The person they ask can either give permission (in which case they carry out the action listed) or they don’t, to which the other child needs to respond with, “I understand.”

I use picture prompts to give a “menu” of the different questions. I finish the lesson by asking children to complete the sentence start, “Consent (or asking permission) is important…” in as many different ways as they can.

Respecting others

Teaching consent is key in helping children maintain respectful interactions within relationships as they increasingly learn to consider the impact of their behaviour on others.

When children understand and respect the need for giving and getting consent, they are more likely to become adults who will:

● no longer make assumptions about what’s acceptable

● have a clear idea of situations that require consent

● consider the feelings of others more

● feel more empowered to say no when it’s appropriate

● have greater respect for their own and others’ boundaries and comfort

Teaching expectations

When children first arrive at nursery, they can initially struggle with the changes in expectations of behaviour in school compared with home.
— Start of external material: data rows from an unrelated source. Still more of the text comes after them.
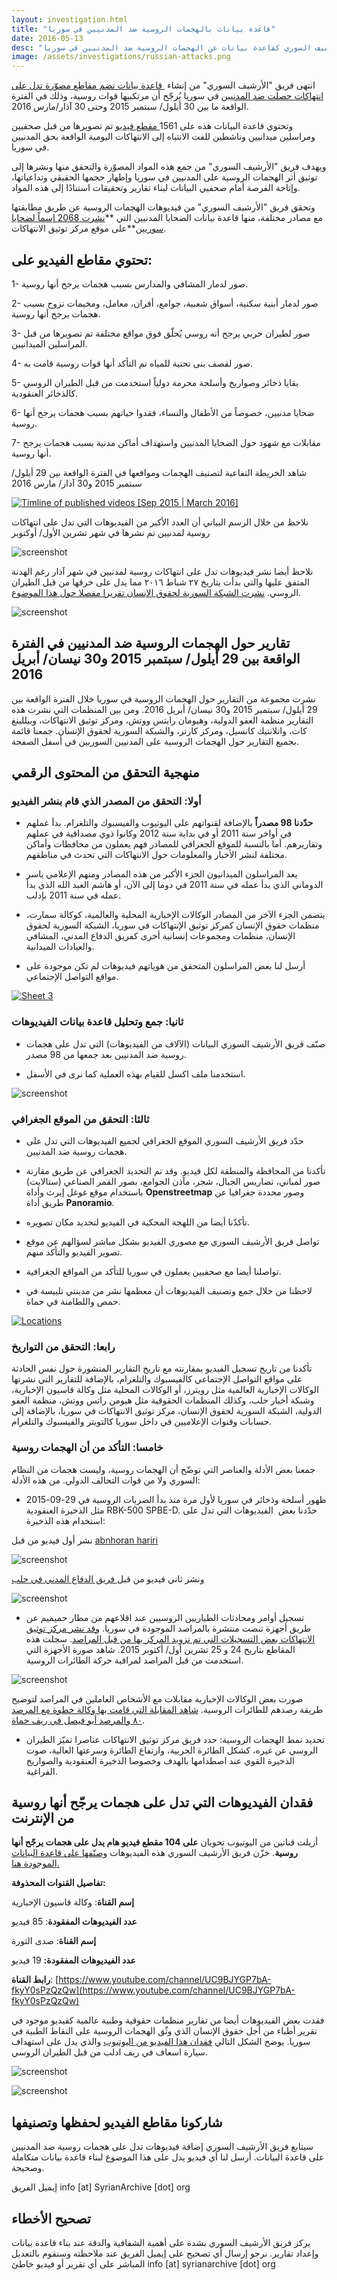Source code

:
 ```yaml
---
layout: investigation.html
title: "قاعدة بيانات بالهجمات الروسية ضد المدنيين في سوريا"
date: 2016-05-13
desc: "بيان حول الأدلة البصرية التي جمعها الأرشيف السوري كقاعدة بيانات عن الهجمات الروسية ضد المدنيين في سوريا"
image: /assets/investigations/russian-attacks.png
---
```


انتهى فريق "الأرشيف السوري" من إنشاء [&nbsp;قاعدة بيانات تضم مقاطع مصوّرة تدل على انتهاكات حصلت ضد المدنيين](https://syrianarchive.org/en/database?collection=Civilian%20casualties%20as%20a%20result%20of%20alleged%20russian%20attacks) في سوريا يُرجّح أن مرتكبيها قوات روسية، وذلك في الفترة الواقعة ما بين 30 أيلول/ سبتمبر 2015 وحتى 30 آذار/مارس 2016.

وتحتوي قاعدة البيانات هذه على 1561[ مقطع فيديو](https://syrianarchive.org/en/database?collection=Civilian%20casualties%20as%20a%20result%20of%20alleged%20russian%20attacks) تم تصويرها من قبل صحفيين ومراسلين ميدانيين وناشطين للفت الانتباه إلى الانتهاكات اليومية الواقعة بحق المدنيين في سوريا.

ويهدف فريق "الأرشيف السوري" من جمع هذه المواد المصوّرة والتحقق منها ونشرها إلى توثيق أثر الهجمات الروسية على المدنيين في سوريا وإظهار حجمها الحقيقي وتداعياتها، وإتاحة الفرصة أمام صحفيي البيانات لبناء تقارير وتحقيقات استنادًا إلى هذه المواد.

وتحقق فريق "الأرشيف السوري" من فيديوهات الهجمات الروسية عن طريق مطابقتها مع مصادر مختلفة، منها قاعدة بيانات الضحايا المدنيين التي **[نشرت 2068 إسماً لضحايا سوريين](http://www.vdc-sy.info/index.php/en/martyrs/1/c29ydGJ5PWEua2lsbGVkX2RhdGV8c29ydGRpcj1ERVNDfGFwcHJvdmVkPXZpc2libGV8ZXh0cmFkaXNwbGF5PTB8c3RhdHVzPTF8NT1SdXNzaWFufA==)**على موقع مركز توثيق الانتهاكات.

## تحتوي مقاطع الفيديو على:

1- صور لدمار المشافي والمدارس بسبب هجمات يرجح أنها روسية.

2- صور لدمار أبنية سكنية، أسواق شعبية، جوامع، أفران، معامل، ومخيمات نزوح بسبب هجمات يرجح أنها روسية.

3- صور لطيران حربي يرجح أنه روسي يُحلّق فوق مواقع مختلفة تم تصويرها من قبل المراسلين الميدانيين.

4- صور لقصف بنى تحتية للمياه تم التأكد أنها قوات روسية قامت به.

5- بقايا ذخائر وصواريخ وأسلحة محرمة دولياً استخدمت من قبل الطيران الروسي كالذخائر العنقودية.

6- ضحايا مدنيين، خصوصاً من الأطفال والنساء، فقدوا حياتهم بسبب هجمات يرجح أنها روسية.

7- مقابلات مع شهود حول الضحايا المدنيين واستهداف أماكن مدنية بسبب هجمات يرجح أنها روسية.

شاهد الخريطة التفاعية لتصنيف الهجمات ومواقعها&nbsp;في الفترة الواقعة بين 29 أيلول/ سبتمبر 2015 و30 آذار/ مارس 2016

<div class="tableauPlaceholder" id="viz1471964642657" style="position: relative"><noscript><a href='https:&#47;&#47;syrianarchive.org&#47;'><img alt='Timline of published videos [Sep 2015 | March 2016] ' src='https:&#47;&#47;public.tableau.com&#47;static&#47;images&#47;At&#47;Attackedlocations-monthlySep2015March2016&#47;TimlineofpublishedvideosSep2015March2016&#47;1_rss.png' style='border: none' /></a></noscript><object class="tableauViz" style="display:none;"><param name="host_url" value="https%3A%2F%2Fpublic.tableau.com%2F"><param name="site_root" value=""><param name="name" value="Attackedlocations-monthlySep2015March2016/TimlineofpublishedvideosSep2015March2016"><param name="tabs" value="no"><param name="toolbar" value="yes"><param name="static_image" value="https://public.tableau.com/static/images/At/Attackedlocations-monthlySep2015March2016/TimlineofpublishedvideosSep2015March2016/1.png"><param name="animate_transition" value="yes"><param name="display_static_image" value="yes"><param name="display_spinner" value="yes"><param name="display_overlay" value="yes"><param name="display_count" value="yes"></object></div><script type="text/javascript">                    var divElement = document.getElementById('viz1471964642657');                    var vizElement = divElement.getElementsByTagName('object')[0];                    vizElement.style.width='100%';vizElement.style.height=(divElement.offsetWidth*0.75)+'px';                    var scriptElement = document.createElement('script');                    scriptElement.src = 'https://public.tableau.com/javascripts/api/viz_v1.js';                    vizElement.parentNode.insertBefore(scriptElement, vizElement);                </script>

نلاحظ من خلال الرسم البياني أن العدد الأكبر من الفيديوهات التي تدل على انتهاكات روسية لمدنيين تم نشرها في شهر تشرين الأول/ أوكتوبر

![screenshot](/assets/timeline_russianattacks.png)

نلاحظ أيضا نشر فيديوهات تدل على انتهاكات روسية لمدنيين في شهر آذار رغم الهدنة المتفق عليها والتي بدأت بتاريخ ٢٧ شباط ٢٠١٦ مما يدل على خرقها من قبل الطيران الروسي. [نشرت الشبكة السورية لحقوق الإنسان تقريرا مفصلا حول هذا الموضوع](http://sn4hr.org/arabic/2016/03/15/5791/).

![screenshot](/assets/timelinemarch.png)

## تقارير حول الهجمات الروسية ضد المدنيين في الفترة الواقعة بين 29 أيلول/ سبتمبر 2015 و30 نيسان/ أبريل 2016

نشرت مجموعة من التقارير حول الهجمات الروسية في سوريا خلال الفترة الواقعة بين 29 أيلول/ سبتمبر 2015 و30 نيسان/ أبريل 2016\. ومن بين المنظمات التي نشرت هذه التقارير منظمة العفو الدولية، وهيومان رايتس ووتش، ومركز توثيق الانتهاكات، وبيللينغ كات، واتلانتيك كانسيل، ومركز كارتر، والشبكة السورية لحقوق الإنسان. جمعنا قائمة بجميع التقارير حول الهجمات الروسية على المدنيين السوريين في أسفل الصفحة.

## منهجية التحقق من المحتوى الرقمي

### أولا: التحقق من المصدر الذي قام بنشر الفيديو

* **حدّدنا 98 مصدراً** بالإضافة لقنواتهم على اليوتيوب والفيسبوك والتلغرام. بدأ عملهم في أواخر سنة 2011 أو في بداية سنة 2012 وكانوا ذوي مصداقية في عملهم وتقاريرهم. أما بالنسبة للموقع الجغرافي للمصادر فهم يعملون من محافظات وأماكن مختلفة لنشر الأخبار والمعلومات حول الانتهاكات التي تحدث في مناطقهم.

* يعد المراسلون الميدانيون الجزء الأكبر من هذه المصادر ومنهم الإعلامي ياسر الدوماني الذي بدأ عمله في سنة 2011 في دوما إلى الآن، أو هاشم العبد الله الذي بدأ عمله في سنة 2011 بإدلب.

* يتضمن الجزء الآخر من المصادر الوكالات الإخبارية المحلية والعالمية، كوكالة سمارت، منظمات حقوق الإنسان كمركز توثيق الإنتهاكات في سوريا، الشبكة السورية لحقوق الإنسان، منظمات ومجموعات إنسانية أخرى كفريق الدفاع المدني، المشافي والعيادات الميدانية.

* أرسل لنا بعض المراسلون المتحقق من هوياتهم فيديوهات لم تكن موجودة على مواقع التواصل الإجتماعي.

<div class="tableauPlaceholder" id="viz1471964762684" style="position: relative"><noscript><a href='https:&#47;&#47;syrianarchive.org&#47;'><img alt='Sheet 3 ' src='https:&#47;&#47;public.tableau.com&#47;static&#47;images&#47;At&#47;Attackedlocations-sourcesSep2015March2016&#47;Sheet3&#47;1_rss.png' style='border: none' /></a></noscript><object class="tableauViz" style="display:none;"><param name="host_url" value="https%3A%2F%2Fpublic.tableau.com%2F"><param name="site_root" value=""><param name="name" value="Attackedlocations-sourcesSep2015March2016/Sheet3"><param name="tabs" value="no"><param name="toolbar" value="yes"><param name="static_image" value="https://public.tableau.com/static/images/At/Attackedlocations-sourcesSep2015March2016/Sheet3/1.png"><param name="animate_transition" value="yes"><param name="display_static_image" value="yes"><param name="display_spinner" value="yes"><param name="display_overlay" value="yes"><param name="display_count" value="yes"></object></div><script type="text/javascript">                    var divElement = document.getElementById('viz1471964762684');                    var vizElement = divElement.getElementsByTagName('object')[0];                    vizElement.style.width='100%';vizElement.style.height=(divElement.offsetWidth*0.75)+'px';                    var scriptElement = document.createElement('script');                    scriptElement.src = 'https://public.tableau.com/javascripts/api/viz_v1.js';                    vizElement.parentNode.insertBefore(scriptElement, vizElement);                </script>

### ثانيا: جمع وتحليل قاعدة بيانات الفيديوهات
*   صنّف فريق الأرشيف السوري البيانات (الآلاف من الفيديوهات) التي تدل على هجمات روسية ضد المدنيين بعد جمعها من 98 مصدر.

*   استخدمنا ملف اكسل للقيام بهذه العملية كما نرى في الأسفل.

![screenshot](/assets/sheet.png)
### ثالثا: التحقق من الموقع الجغرافي

* حدّد فريق الأرشيف السوري الموقع الجغرافي لجميع الفيديوهات التي تدل على هجمات روسية ضد المدنيين.

* تأكدنا من المحافظة والمنطقة لكل فيديو. وقد تم التحديد الجغرافي عن طريق مقارنة صور لمباني، تضاريس الجبال، شجر، مآذن الجوامع، بصور القمر الصناعي (ستالايت) باستخدام موقع غوغل إيرث وأداة **Openstreetmap** وصور محددة جغرافيا عن طريق أداة **Panoramio**.

* تأكدّنا أيضا من اللهجة المحكية في الفيديو لتحديد مكان تصويره.

* تواصل فريق الأرشيف السوري مع مصوري الفيديو بشكل مباشر لسؤالهم عن موقع تصوير الفيديو والتأكد منهم.

* تواصلنا أيضا مع صحفيين يعملون في سوريا للتأكد من المواقع الجغرافية.

* لاحظنا من خلال جمع وتصنيف الفيديوهات أن معظمها نشر من مدينتي تلبيسة في حمص واللطامنة في حماة.

<div class="tableauPlaceholder" id="viz1471964577467" style="position: relative"><noscript><a href='#'><img alt='Locations ' src='https:&#47;&#47;public.tableau.com&#47;static&#47;images&#47;Ma&#47;MapofattackedlocationsinSyriaSep2015March2016&#47;Locations&#47;1_rss.png' style='border: none' /></a></noscript><object class="tableauViz" style="display:none;"><param name="host_url" value="https%3A%2F%2Fpublic.tableau.com%2F"><param name="site_root" value=""><param name="name" value="MapofattackedlocationsinSyriaSep2015March2016/Locations"><param name="tabs" value="no"><param name="toolbar" value="yes"><param name="static_image" value="https://public.tableau.com/static/images/Ma/MapofattackedlocationsinSyriaSep2015March2016/Locations/1.png"><param name="animate_transition" value="yes"><param name="display_static_image" value="yes"><param name="display_spinner" value="yes"><param name="display_overlay" value="yes"><param name="display_count" value="yes"></object></div><script type="text/javascript">                    var divElement = document.getElementById('viz1471964577467');                    var vizElement = divElement.getElementsByTagName('object')[0];                    vizElement.style.width='100%';vizElement.style.height=(divElement.offsetWidth*0.75)+'px';                    var scriptElement = document.createElement('script');                    scriptElement.src = 'https://public.tableau.com/javascripts/api/viz_v1.js';                    vizElement.parentNode.insertBefore(scriptElement, vizElement);                </script>

### رابعا: التحقق من التواريخ

تأكدنا من تاريخ تسجيل الفيديو بمقارنته مع تاريخ التقارير المنشورة حول نفس الحادثة على مواقع التواصل الإجتماعي كالفيسبوك والتلغرام، بالإضافة للتقارير التي نشرتها الوكالات الإخبارية العالمية مثل رويترز، أو الوكالات المحلية مثل وكالة قاسيون الإخبارية، وشبكة أخبار حلب، وكذلك المنظمات الحقوقية مثل هيومن راتس ووتش، منظمة العفو الدولية، الشبكة السورية لحقوق الإنسان، مركز توثيق الانتهاكات في سوريا، بالإضافة إلى حسابات وقنوات الإعلاميين في داخل سوريا كالتويتر والفيسبوك والتلغرام.

### خامسا: التأكد من أن الهجمات روسية

جمعنا بعض الأدلة والعناصر التي توضّح أن الهجمات روسية، وليست هجمات من النظام السوري ولا من قوات التحالف الدولي. من هذه الأدلة:

* ظهور أسلحة وذخائر في سوريا لأول مرة منذ بدأ الضربات الروسية في 29-09-2015 مثل الذخيرة العنقودية RBK-500 SPBE-D.&nbsp;حدّدنا بعض&nbsp; الفيديوهات التي تدل على استخدام هذه الذخيرة:

نشر أول فيديو من قبل [abnhoran hariri](https://syrianarchive.org/en/database?term=%20https://www.youtube.com/watch?v&after=2015-10-05&before=2015-10-07&unit=efd4dd2f)

![screenshot](/assets/cluster1.png)

ونشر ثاني فيديو من قبل[ فريق الدفاع المدني في حلب](https://syrianarchive.org/en/database?term=%20RU_2146&after=2015-10-21&before=2015-10-23&unit=7efa8e82)

![screenshot](/assets/cluster2.png)

* تسجيل أوامر ومحادثات الطياريين الروسيين عند اقلاعهم من مطار حميميم عن طريق أجهزة تنصت منتشرة بالمراصد الموجودة في سوريا. [وقد نشر مركز توثيق الانتهاكات بعض التسجيلات التي تم تزويد المركز بها من قبل المراصد](https://www.youtube.com/watch?v=EmWcfssz9r0). سجلت هذه المقاطع بتاريخ 24 و 25 تشرين أول/ أكتوبر 2015\. شاهد صورة الأجهزة التي استخدمت من قبل المراصد لمراقبة حركة الطائرات الروسية.

![screenshot](/assets/vdc.png)

صورت بعض الوكالات الإخبارية مقابلات مع الأشخاص العاملين في المراصد لتوضيح طريقة رصدهم للطائرات الروسية. [شاهد المقابلة التي قامت بها وكالة خطوة مع المرصد ٨٠ والمرصد أبو فيصل في ريف حماة](https://syrianarchive.org/en/database?after=2015-11-18&before=2015-11-20&unit=65f239d0).

* تحديد نمط الهجمات الروسية: حدد فريق مركز توثيق الانتهاكات عناصرا تميّز الطيران الروسي عن غيره، كشكل الطائرة الحربية، وارتفاع الطائرة وسرعتها العالية، صوت الذخيرة القوي عند اصطدامها بالهدف وخصوصا الذخيرة العنقودية والصواريخ الفراغية.

## **فقدان الفيديوهات التي تدل على هجمات يرجّح أنها روسية من الإنترنت**

أزيلت قناتين من اليوتيوب تحويان **على 104 مقطع فيديو هام يدل على هجمات يرجّح أنها روسية**. خزّن فريق الأرشيف السوري هذه الفيديوهات [وصنّفها على قاعدة البيانات الموجودة هنا.](https://syrianarchive.org/en/database?collection=Civilian%20casualties%20as%20a%20result%20of%20alleged%20russian%20attacks)

**تفاصيل القنوات المحذوفة:**

**إسم القناة**: وكالة قاسيون الإخبارية

**عدد الفيديوهات المفقودة**: 85 فيديو

**إسم القناة**: صدى الثورة

**عدد الفيديوهات المفقودة:** 19 فيديو

**رابط القناة**: [https://www.youtube.com/channel/UC9BJYGP7bA-fkyY0sPzQzQw](https://www.youtube.com/channel/UC9BJYGP7bA-fkyY0sPzQzQw)

فقدت بعض الفيديوهات أيضا من تقارير منظمات حقوقية وطبية عالمية كفيديو موجود في تقرير أطباء من أجل حقوق الإنسان الذي وثّق الهجمات الروسية على النقاط الطبية في سوريا. يوضح الشكل التالي [فقدان هذا الفيديو من اليوتيوب](https://www.youtube.com/watch?v=A4uhPXrU9hg) والذي يدل على استهداف سيارة اسعاف في ريف ادلب من قبل الطيران الروسي.

![screenshot](/assets/phr.png)

![screenshot](/assets/yt1.png)

## **شاركونا مقاطع الفيديو لحفظها وتصنيفها**

سيتابع فريق الأرشيف السوري إضافة فيديوهات تدل على هجمات روسية ضد المدنيين على قاعدة البيانات. أرسل لنا أي فيديو يدل على هذا الموضوع لبناء قاعدة بيانات متكاملة وصحيحة.

إيميل الفريق info [at] SyrianArchive [dot] org

## **تصحيح الأخطاء**

يركز فريق الأرشيف السوري بشدة على أهمية الشفافية والدقة عند بناء قاعدة بيانات وإعداد تقارير. نرجو إرسال أي تصحيح على إيميل الفريق عند ملاحظته وسنقوم بالتعديل المباشر على أي تقرير أو فيديو خاطئ info [at] syrianarchive [dot] org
In other words, the boundaries with respect to touch, what’s kept private and who is allowed to help with personal care can change.

The best approach is to teach expectations through (brave) direct communication, such as, “We don’t touch ourselves between our legs when at nursery. That’s private – which means we don’t do it where others can see us.

Molly Potter is a qualified teacher and author of It’s OK to Say No.